Summary Judgment Standard
Every Rule 56 movant bears the burden of establishing*fn2
the absence of any genuine issue of material fact (Celotex
Corp. v. Catrett, 477 U.S. 317, 322--23 (1986)). For that purpose courts
consider the evidentiary record in the light most favorable to
nonmovants and draw all reasonable inferences in their favor (Lesch v.
Crown Cork & Seal Co., 282 F.3d 467, 471 (7th Cir. 2002)). But a
non-movant must produce more than "a mere scintilla of evidence" to
support the position that a genuine issue of material fact exists
(Wheeler v. Lawson, 539 F.3d 629, 634 (7th Cir. 2008)) and "must come
forward with specific facts demonstrating that there is a genuine
issue for trial" (id.).
Ultimately summary judgment is warranted only if a reasonable jury could not return a verdict for the non-movant (Anderson v. Liberty Lobby, Inc., 477 U.S. 242, 248 (1986)). What follows is a summary of the relevant facts,*fn3 viewed of course in the light most favorable to non-movant Hansen.
From 2000 until late 2008 Hansen--first as an employee of a separate company called Green to Tee Golf Academy and later through his own company--ran a program that the parties refer to as a Golf Academy ("Academy") at Willowhill Golf Club ("Willowhill") in suburban Chicago (H. Dep. 22:8-23:3, 27:18-29:19). In late 2008 Willowhill hired Crown to manage its golf operation (C. St. ¶1). Hansen's standing at Willowhill was cast into doubt with the change in management, but Crown's President David Fairman ("Fairman") hired Hansen as Director of the Academy (id. ¶¶3-4). Hansen had the highest salary of any employee at Willowhill (id. ¶5).

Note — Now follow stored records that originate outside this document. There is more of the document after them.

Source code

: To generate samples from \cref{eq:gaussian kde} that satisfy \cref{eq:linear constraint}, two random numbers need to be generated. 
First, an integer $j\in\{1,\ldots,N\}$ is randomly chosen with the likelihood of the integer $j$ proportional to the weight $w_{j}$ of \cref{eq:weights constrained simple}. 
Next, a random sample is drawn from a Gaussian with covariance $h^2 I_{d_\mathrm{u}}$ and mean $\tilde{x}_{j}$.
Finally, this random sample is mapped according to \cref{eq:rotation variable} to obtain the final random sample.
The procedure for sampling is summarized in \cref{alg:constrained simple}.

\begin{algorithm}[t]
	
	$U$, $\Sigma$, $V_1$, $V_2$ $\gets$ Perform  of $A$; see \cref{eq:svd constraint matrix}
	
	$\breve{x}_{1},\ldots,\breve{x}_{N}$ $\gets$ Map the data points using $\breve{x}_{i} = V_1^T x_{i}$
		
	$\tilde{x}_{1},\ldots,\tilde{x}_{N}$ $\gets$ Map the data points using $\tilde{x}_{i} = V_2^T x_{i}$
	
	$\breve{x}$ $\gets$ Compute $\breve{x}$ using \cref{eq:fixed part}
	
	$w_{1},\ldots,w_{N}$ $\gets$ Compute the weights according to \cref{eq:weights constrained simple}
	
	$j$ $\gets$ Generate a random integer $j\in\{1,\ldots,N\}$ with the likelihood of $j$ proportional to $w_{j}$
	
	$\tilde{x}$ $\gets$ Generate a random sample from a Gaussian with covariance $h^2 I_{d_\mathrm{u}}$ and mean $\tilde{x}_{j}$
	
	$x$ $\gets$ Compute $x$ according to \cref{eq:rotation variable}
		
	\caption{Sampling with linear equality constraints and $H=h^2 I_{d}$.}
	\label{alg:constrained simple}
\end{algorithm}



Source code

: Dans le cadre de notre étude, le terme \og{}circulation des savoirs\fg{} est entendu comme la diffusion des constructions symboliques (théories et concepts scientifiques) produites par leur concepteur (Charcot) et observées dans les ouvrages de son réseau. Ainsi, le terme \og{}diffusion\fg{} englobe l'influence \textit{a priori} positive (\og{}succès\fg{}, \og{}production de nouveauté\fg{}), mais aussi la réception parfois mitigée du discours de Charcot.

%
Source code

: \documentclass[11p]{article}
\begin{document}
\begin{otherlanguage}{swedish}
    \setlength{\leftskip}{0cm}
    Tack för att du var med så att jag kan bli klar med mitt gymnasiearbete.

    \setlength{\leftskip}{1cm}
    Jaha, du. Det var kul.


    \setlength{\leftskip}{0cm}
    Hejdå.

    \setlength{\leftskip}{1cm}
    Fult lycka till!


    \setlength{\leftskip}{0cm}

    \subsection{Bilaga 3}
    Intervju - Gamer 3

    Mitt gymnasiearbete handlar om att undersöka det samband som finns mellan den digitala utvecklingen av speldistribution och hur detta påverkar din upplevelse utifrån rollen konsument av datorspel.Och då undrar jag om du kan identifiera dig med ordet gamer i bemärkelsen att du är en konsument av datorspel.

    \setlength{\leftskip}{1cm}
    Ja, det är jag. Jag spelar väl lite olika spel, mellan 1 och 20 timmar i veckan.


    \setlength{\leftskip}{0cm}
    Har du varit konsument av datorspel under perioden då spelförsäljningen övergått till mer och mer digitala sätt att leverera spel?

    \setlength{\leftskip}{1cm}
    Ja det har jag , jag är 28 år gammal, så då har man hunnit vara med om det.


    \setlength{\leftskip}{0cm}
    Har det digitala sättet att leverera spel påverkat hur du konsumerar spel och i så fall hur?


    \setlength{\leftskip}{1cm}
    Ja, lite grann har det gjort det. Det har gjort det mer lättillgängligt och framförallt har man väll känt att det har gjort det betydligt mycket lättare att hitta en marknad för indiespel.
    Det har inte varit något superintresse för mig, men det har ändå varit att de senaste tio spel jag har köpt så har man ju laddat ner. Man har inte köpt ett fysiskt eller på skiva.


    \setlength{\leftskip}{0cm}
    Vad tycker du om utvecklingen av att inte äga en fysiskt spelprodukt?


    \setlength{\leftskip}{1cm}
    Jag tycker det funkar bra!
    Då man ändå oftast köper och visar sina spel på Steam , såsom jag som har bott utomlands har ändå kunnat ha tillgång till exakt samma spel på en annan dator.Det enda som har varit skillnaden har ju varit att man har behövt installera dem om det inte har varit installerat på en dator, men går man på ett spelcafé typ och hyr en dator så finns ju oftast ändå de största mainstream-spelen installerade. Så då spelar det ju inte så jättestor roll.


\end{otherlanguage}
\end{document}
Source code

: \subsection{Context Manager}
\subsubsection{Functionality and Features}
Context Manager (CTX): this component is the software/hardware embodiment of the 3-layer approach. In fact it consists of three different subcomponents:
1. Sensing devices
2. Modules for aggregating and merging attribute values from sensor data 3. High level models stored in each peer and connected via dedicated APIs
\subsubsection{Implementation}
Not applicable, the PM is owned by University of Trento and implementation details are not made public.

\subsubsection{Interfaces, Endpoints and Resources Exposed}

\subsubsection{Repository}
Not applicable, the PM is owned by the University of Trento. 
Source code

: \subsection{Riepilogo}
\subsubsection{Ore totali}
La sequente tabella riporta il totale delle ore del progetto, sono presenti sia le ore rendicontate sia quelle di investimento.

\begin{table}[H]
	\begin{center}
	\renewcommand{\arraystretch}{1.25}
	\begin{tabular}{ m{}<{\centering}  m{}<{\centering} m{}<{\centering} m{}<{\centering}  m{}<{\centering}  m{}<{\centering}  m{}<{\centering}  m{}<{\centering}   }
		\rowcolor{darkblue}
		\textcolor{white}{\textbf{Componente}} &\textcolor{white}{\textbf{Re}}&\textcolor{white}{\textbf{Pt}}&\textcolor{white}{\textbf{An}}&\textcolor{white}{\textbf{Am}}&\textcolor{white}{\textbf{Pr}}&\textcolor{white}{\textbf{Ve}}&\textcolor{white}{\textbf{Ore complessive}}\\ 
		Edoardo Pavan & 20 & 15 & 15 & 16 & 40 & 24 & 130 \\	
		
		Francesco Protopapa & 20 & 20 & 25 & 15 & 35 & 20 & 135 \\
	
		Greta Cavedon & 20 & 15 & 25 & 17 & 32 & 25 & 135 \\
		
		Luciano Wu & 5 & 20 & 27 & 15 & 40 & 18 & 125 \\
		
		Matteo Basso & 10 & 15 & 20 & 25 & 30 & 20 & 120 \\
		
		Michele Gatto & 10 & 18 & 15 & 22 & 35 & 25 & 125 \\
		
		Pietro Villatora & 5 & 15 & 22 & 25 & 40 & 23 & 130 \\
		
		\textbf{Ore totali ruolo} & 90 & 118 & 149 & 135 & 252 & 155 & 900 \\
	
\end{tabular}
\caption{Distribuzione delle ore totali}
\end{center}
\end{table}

With the economic downturn in 2009, golf--like any leisure activity--attracted fewer participants. "Tanking worse than the U.S. economy" is how Hansen described it at his deposition (H. Dep. 62:23-63:11). Willowhill's revenues dropped, and Crown needed to cut its expenses (H. Dep. 79:4-80:18, 93:22-24, 95:6-97:12, 117:12-16).
Fairman fired Hansen in September 2009 (C. St. ¶8). Hansen later explained to a former colleague that "Crown made a business decision and...my services were no longer needed" (H. Dep. 86:20-22). Hansen also testified that at the time he was fired he was "the most expensive salaried employee on the staff. We're looking at numbers through a down year in 2009. It doesn't take a rocket scientist to understand that it's going to come down to making some more tough decisions" (H. Dep. 117:12-16). Indeed, when asked at his deposition what motivated Crown to fire him, Hansen testified that he considered it to be a business decision to save costs (H. Dep. 109:19-22, 130:10-17):
Q: Crown Golf decided to let you go as a cost-saving measure?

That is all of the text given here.